Winner, 2024 John R. Lyman Book Awards, North American Society for Oceanic History
Winner, 2025 10th Professor Josef Kreiner Hosei University Award for International Japanese Studies, Hosei University
‘Holm provides a thoroughly researched, engaging, and welcome new perspective on northeastern Japan's relationships with whales, from respect and not hunting them in the Tokugawa period (when whaling was practiced in western Japan) through the human and ecosystem-level changes that transformed the region into a base for modern industrial whaling.'
Jakobina Arch - Whitman College
‘Gods of the Sea is a masterful and eloquent account of Japan's neglected northeast and that region's fascinating historical relationship with whales. Holm goes beyond standard whaling histories to engage creatively and movingly with the larger oceanic ecosystems and human cultures that give this whale story deep meaning and wide resonance.'
Ryan Tucker Jones - University of Oregon
‘This study is equally ambitious in design and argument and offers fertile ideas for both Japanese and environmental history. Holm’s book does what every good book should do, which is to think imaginatively with history in ways that lead readers toward productive new questions.’

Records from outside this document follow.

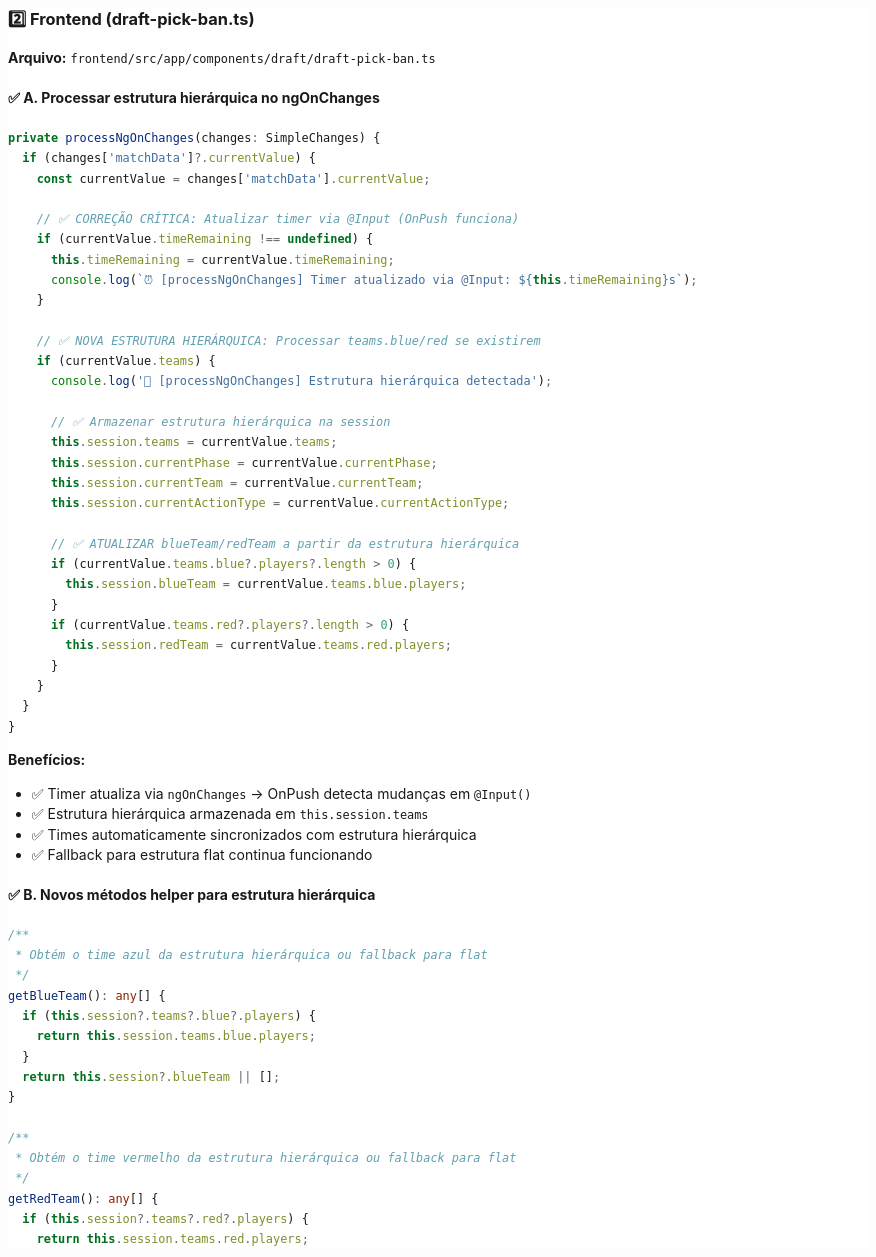 
### 2️⃣ Frontend (draft-pick-ban.ts)

**Arquivo:** `frontend/src/app/components/draft/draft-pick-ban.ts`

#### ✅ A. Processar estrutura hierárquica no ngOnChanges

```typescript
private processNgOnChanges(changes: SimpleChanges) {
  if (changes['matchData']?.currentValue) {
    const currentValue = changes['matchData'].currentValue;
    
    // ✅ CORREÇÃO CRÍTICA: Atualizar timer via @Input (OnPush funciona)
    if (currentValue.timeRemaining !== undefined) {
      this.timeRemaining = currentValue.timeRemaining;
      console.log(`⏰ [processNgOnChanges] Timer atualizado via @Input: ${this.timeRemaining}s`);
    }

    // ✅ NOVA ESTRUTURA HIERÁRQUICA: Processar teams.blue/red se existirem
    if (currentValue.teams) {
      console.log('🔨 [processNgOnChanges] Estrutura hierárquica detectada');

      // ✅ Armazenar estrutura hierárquica na session
      this.session.teams = currentValue.teams;
      this.session.currentPhase = currentValue.currentPhase;
      this.session.currentTeam = currentValue.currentTeam;
      this.session.currentActionType = currentValue.currentActionType;

      // ✅ ATUALIZAR blueTeam/redTeam a partir da estrutura hierárquica
      if (currentValue.teams.blue?.players?.length > 0) {
        this.session.blueTeam = currentValue.teams.blue.players;
      }
      if (currentValue.teams.red?.players?.length > 0) {
        this.session.redTeam = currentValue.teams.red.players;
      }
    }
  }
}
```

**Benefícios:**

- ✅ Timer atualiza via `ngOnChanges` → OnPush detecta mudanças em `@Input()`
- ✅ Estrutura hierárquica armazenada em `this.session.teams`
- ✅ Times automaticamente sincronizados com estrutura hierárquica
- ✅ Fallback para estrutura flat continua funcionando

#### ✅ B. Novos métodos helper para estrutura hierárquica

```typescript
/**
 * Obtém o time azul da estrutura hierárquica ou fallback para flat
 */
getBlueTeam(): any[] {
  if (this.session?.teams?.blue?.players) {
    return this.session.teams.blue.players;
  }
  return this.session?.blueTeam || [];
}

/**
 * Obtém o time vermelho da estrutura hierárquica ou fallback para flat
 */
getRedTeam(): any[] {
  if (this.session?.teams?.red?.players) {
    return this.session.teams.red.players;
```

Charlotte Ciavarella Source: H-Net Reviews
‘This is a notable addition to maritime and environmental history, and while it is a microhistory of Japan’s often-forgotten northeastern region, it will prove accessible and engaging to a wide array of readers. Well organized with clear and concise arguments, the text will prove engaging and accessible to both seasoned scholarly readers and more general audiences, who will almost certainly walk away more informed and with new lines of questioning and thought.’